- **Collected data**

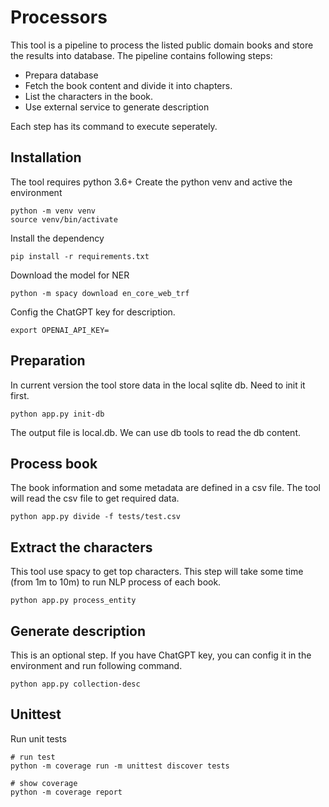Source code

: # Processors
This tool is a pipeline to process the listed public domain books and store the results into database. The pipeline contains following steps:

- Prepara database
- Fetch the book content and divide it into chapters.
- List the characters in the book.
- Use external service to generate description

Each step has its command to execute seperately.

## Installation
The tool requires python 3.6+ 
Create the python venv and active the environment

```shell
python -m venv venv
source venv/bin/activate
```

Install the dependency

```shell
pip install -r requirements.txt
```

Download the model for NER

```shell
python -m spacy download en_core_web_trf
```

Config the ChatGPT key for description.

```shell
export OPENAI_API_KEY=
```

## Preparation
In current version the tool store data in the local sqlite db. Need to init it first.

```shell
python app.py init-db
```
The output file is local.db. We can use db tools to read the db content.

## Process book
The book information and some metadata are defined in a csv file. The tool will read the csv file to get required data.

```shell
python app.py divide -f tests/test.csv
```

## Extract the characters
This tool use spacy to get top characters. This step will take some time (from 1m to 10m) to run NLP process of each book.

```shell
python app.py process_entity
```

## Generate description
This is an optional step. If you have ChatGPT key, you can config it in the environment and run following command.
```shell
python app.py collection-desc
```

## Unittest
Run unit tests
```shell
# run test
python -m coverage run -m unittest discover tests

# show coverage
python -m coverage report
```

- **What to do**
The response must contain each line above that holds the string "into".

- **Solution**
This tool is a pipeline to process the listed public domain books and store the results into database. The pipeline contains following steps:
- Fetch the book content and divide it into chapters.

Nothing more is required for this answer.